▶ [Work task]:
Please report, as a single number, how many lines in the entries include the string "Clifton".

[Data — start]

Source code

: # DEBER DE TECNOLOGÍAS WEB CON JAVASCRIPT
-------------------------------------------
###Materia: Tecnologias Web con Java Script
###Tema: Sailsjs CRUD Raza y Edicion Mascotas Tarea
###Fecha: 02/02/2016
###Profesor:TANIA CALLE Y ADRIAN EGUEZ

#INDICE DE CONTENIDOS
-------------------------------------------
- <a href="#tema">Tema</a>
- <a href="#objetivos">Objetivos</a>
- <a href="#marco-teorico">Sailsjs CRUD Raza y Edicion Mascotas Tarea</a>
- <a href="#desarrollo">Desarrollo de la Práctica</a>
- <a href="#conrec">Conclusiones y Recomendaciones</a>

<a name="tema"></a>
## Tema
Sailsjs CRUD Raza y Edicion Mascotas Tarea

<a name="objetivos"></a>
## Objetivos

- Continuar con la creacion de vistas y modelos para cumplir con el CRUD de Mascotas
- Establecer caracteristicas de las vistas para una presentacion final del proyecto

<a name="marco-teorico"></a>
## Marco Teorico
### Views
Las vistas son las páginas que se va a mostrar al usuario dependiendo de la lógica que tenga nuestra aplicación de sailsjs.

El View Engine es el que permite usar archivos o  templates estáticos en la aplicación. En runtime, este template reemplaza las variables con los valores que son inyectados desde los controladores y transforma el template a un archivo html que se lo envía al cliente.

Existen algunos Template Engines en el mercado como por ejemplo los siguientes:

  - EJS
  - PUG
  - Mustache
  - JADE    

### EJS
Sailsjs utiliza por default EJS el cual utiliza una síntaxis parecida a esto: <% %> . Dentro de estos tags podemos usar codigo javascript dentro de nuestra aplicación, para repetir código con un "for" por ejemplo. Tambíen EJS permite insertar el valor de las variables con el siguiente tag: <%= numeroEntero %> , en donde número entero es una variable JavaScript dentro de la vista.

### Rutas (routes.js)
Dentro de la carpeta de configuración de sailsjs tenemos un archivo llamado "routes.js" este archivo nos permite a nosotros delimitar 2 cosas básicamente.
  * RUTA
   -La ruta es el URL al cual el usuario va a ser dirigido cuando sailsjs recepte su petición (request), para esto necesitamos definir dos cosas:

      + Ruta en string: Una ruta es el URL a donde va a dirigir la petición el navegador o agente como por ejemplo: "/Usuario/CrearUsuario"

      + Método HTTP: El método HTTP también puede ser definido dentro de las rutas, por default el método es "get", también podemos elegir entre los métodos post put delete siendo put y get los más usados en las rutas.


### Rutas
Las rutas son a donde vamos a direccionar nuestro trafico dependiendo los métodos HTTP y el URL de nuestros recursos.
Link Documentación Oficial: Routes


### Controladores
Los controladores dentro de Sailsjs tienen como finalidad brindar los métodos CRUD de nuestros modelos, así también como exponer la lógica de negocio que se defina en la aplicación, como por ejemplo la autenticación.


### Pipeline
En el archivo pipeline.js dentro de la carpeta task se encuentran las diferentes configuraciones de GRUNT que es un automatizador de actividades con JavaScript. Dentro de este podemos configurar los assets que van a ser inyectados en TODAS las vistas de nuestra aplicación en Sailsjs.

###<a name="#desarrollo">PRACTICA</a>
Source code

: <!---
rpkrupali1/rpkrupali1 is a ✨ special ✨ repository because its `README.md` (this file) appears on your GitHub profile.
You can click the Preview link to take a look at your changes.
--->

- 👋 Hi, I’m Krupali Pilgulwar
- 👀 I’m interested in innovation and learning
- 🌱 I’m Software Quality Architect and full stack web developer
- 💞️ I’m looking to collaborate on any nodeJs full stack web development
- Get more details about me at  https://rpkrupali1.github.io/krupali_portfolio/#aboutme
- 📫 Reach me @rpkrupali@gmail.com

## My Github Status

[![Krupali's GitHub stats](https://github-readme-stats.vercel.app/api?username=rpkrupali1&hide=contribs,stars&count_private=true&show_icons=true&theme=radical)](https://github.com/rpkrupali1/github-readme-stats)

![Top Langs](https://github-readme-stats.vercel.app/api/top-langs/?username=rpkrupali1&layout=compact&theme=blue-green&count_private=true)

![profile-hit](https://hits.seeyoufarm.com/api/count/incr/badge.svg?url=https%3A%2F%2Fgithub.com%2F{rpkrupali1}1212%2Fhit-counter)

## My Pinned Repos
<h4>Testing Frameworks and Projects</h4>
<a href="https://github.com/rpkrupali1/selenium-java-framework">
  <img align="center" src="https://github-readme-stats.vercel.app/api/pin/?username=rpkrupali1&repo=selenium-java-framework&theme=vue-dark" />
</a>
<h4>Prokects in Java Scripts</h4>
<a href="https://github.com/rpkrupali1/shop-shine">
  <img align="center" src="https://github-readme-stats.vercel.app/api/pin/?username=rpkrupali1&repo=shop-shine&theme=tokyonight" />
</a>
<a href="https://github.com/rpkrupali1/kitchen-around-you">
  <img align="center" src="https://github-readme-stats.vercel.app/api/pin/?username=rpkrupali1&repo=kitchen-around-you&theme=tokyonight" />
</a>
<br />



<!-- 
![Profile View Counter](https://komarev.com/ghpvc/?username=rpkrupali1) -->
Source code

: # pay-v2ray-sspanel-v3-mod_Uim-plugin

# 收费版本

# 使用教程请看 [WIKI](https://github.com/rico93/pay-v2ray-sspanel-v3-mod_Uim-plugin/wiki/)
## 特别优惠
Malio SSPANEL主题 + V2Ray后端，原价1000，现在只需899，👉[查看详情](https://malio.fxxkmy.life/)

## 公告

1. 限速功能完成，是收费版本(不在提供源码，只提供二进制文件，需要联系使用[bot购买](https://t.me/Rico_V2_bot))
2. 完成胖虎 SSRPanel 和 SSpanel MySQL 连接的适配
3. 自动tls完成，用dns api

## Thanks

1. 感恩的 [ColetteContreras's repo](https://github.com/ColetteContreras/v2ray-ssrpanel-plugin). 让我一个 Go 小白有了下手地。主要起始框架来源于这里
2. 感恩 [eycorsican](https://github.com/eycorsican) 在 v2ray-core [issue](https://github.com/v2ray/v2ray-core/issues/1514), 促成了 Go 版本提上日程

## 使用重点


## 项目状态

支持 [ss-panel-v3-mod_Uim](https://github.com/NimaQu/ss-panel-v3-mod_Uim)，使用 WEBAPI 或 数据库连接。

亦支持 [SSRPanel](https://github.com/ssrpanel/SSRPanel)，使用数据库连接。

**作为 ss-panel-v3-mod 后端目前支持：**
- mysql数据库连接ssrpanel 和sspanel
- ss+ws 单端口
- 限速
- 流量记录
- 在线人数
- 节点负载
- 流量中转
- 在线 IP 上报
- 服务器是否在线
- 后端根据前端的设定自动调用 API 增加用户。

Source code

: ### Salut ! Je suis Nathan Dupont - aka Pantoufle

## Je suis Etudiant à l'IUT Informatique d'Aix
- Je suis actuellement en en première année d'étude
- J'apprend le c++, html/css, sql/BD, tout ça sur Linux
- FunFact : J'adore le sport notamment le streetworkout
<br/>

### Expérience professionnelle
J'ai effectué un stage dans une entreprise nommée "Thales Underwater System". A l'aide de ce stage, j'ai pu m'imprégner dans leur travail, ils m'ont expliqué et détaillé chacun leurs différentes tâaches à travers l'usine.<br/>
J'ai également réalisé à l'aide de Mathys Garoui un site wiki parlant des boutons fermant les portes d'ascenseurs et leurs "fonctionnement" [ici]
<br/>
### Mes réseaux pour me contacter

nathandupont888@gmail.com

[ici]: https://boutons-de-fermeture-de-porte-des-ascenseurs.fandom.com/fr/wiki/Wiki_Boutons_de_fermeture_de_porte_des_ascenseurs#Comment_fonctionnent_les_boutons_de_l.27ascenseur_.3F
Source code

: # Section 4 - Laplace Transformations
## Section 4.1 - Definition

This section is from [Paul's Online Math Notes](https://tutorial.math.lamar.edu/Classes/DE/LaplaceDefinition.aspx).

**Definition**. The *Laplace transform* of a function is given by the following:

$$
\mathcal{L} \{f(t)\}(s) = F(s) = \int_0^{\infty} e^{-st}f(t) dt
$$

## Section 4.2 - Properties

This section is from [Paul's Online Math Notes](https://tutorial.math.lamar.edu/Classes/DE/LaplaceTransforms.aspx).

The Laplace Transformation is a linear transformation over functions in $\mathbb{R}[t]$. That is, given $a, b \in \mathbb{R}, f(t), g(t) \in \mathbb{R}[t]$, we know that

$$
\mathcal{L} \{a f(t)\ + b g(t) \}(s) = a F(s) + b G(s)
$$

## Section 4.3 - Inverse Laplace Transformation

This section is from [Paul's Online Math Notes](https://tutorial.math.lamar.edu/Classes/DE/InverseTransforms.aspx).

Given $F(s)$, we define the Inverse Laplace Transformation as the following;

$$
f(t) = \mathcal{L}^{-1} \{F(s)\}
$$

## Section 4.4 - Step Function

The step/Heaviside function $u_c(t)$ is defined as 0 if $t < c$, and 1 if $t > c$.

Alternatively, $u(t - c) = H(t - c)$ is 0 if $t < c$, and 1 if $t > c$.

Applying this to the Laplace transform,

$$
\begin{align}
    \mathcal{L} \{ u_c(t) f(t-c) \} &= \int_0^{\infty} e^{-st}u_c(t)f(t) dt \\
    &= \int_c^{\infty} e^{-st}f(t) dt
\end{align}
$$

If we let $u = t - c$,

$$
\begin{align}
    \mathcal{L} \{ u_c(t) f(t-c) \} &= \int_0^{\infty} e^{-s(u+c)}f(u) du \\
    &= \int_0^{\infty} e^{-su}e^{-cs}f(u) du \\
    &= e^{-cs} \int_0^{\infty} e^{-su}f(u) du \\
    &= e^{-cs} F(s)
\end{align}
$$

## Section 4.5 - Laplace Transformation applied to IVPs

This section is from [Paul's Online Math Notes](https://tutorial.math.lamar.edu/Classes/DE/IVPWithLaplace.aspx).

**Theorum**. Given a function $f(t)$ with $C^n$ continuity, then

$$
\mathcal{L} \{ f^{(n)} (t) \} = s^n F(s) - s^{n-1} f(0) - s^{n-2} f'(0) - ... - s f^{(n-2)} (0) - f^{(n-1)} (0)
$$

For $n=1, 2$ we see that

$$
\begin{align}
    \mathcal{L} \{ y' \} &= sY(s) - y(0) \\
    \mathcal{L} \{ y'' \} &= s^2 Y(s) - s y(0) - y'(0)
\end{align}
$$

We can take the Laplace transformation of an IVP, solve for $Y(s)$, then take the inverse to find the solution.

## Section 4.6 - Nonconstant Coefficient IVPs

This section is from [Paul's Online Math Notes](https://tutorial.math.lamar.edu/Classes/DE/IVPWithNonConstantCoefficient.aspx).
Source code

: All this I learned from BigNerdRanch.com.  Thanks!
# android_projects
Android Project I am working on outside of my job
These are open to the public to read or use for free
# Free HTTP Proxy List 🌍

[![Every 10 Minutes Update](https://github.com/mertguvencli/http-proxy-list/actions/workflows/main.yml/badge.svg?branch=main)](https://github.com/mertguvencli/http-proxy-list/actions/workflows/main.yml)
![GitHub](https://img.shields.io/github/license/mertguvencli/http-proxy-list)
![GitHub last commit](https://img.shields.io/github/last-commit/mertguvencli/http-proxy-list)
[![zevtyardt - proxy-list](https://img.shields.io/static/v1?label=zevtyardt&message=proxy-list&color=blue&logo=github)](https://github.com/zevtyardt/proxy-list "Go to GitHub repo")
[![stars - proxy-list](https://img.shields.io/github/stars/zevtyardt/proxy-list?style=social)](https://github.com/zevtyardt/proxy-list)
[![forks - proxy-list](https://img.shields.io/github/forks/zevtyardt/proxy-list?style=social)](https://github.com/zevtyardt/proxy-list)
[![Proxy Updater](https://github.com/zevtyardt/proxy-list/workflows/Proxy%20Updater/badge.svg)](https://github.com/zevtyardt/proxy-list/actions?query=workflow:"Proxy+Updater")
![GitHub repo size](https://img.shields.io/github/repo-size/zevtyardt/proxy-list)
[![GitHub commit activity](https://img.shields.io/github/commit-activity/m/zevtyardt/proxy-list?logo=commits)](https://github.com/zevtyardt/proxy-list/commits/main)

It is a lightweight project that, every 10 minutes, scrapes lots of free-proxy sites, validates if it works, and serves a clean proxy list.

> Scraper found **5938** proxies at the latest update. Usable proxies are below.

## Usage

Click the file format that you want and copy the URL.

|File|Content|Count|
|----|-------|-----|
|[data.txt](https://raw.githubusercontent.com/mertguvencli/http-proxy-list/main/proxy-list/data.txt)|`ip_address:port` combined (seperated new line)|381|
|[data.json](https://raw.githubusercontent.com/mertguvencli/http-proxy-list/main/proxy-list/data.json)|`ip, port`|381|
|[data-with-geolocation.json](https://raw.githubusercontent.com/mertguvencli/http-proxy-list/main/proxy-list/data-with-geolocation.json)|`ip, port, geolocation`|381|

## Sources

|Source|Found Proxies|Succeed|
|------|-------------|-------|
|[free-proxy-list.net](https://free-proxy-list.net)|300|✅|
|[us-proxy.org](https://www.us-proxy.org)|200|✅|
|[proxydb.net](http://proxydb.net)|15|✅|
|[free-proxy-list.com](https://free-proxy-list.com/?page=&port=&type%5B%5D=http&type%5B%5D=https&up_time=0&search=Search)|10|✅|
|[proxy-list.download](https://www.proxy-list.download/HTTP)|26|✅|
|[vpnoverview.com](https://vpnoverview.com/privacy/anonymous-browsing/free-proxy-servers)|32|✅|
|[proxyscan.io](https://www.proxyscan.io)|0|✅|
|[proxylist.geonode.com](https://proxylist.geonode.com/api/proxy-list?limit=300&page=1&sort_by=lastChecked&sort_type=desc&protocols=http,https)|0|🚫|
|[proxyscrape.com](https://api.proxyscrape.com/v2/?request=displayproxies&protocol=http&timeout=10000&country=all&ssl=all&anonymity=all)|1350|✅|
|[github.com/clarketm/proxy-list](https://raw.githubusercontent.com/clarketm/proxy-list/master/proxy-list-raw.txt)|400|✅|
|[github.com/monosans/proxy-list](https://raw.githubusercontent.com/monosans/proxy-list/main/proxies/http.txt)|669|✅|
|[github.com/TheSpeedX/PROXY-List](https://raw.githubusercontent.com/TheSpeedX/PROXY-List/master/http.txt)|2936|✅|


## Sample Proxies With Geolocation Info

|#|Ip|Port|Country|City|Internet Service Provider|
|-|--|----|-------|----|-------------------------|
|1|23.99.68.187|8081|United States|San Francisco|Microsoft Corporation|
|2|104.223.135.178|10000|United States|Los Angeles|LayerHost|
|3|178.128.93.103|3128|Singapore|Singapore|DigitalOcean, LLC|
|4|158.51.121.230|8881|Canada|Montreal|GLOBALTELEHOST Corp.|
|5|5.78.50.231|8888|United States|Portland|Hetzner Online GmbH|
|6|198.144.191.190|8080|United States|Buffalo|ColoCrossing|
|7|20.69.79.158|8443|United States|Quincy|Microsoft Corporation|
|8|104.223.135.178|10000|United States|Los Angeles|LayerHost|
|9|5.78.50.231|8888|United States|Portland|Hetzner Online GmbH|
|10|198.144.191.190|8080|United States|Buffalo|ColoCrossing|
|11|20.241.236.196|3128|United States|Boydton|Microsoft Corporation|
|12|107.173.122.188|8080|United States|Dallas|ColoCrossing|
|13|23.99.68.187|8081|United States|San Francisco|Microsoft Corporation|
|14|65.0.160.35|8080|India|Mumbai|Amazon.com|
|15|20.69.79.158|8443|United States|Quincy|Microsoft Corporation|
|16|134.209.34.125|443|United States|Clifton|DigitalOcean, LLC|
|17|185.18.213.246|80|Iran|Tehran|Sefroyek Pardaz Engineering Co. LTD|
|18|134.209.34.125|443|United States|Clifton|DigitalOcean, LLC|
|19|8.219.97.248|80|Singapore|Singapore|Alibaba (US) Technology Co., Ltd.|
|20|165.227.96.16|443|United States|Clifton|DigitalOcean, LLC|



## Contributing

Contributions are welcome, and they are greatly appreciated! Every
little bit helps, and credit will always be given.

[Data — finish]

▶ [Solved problem]:
3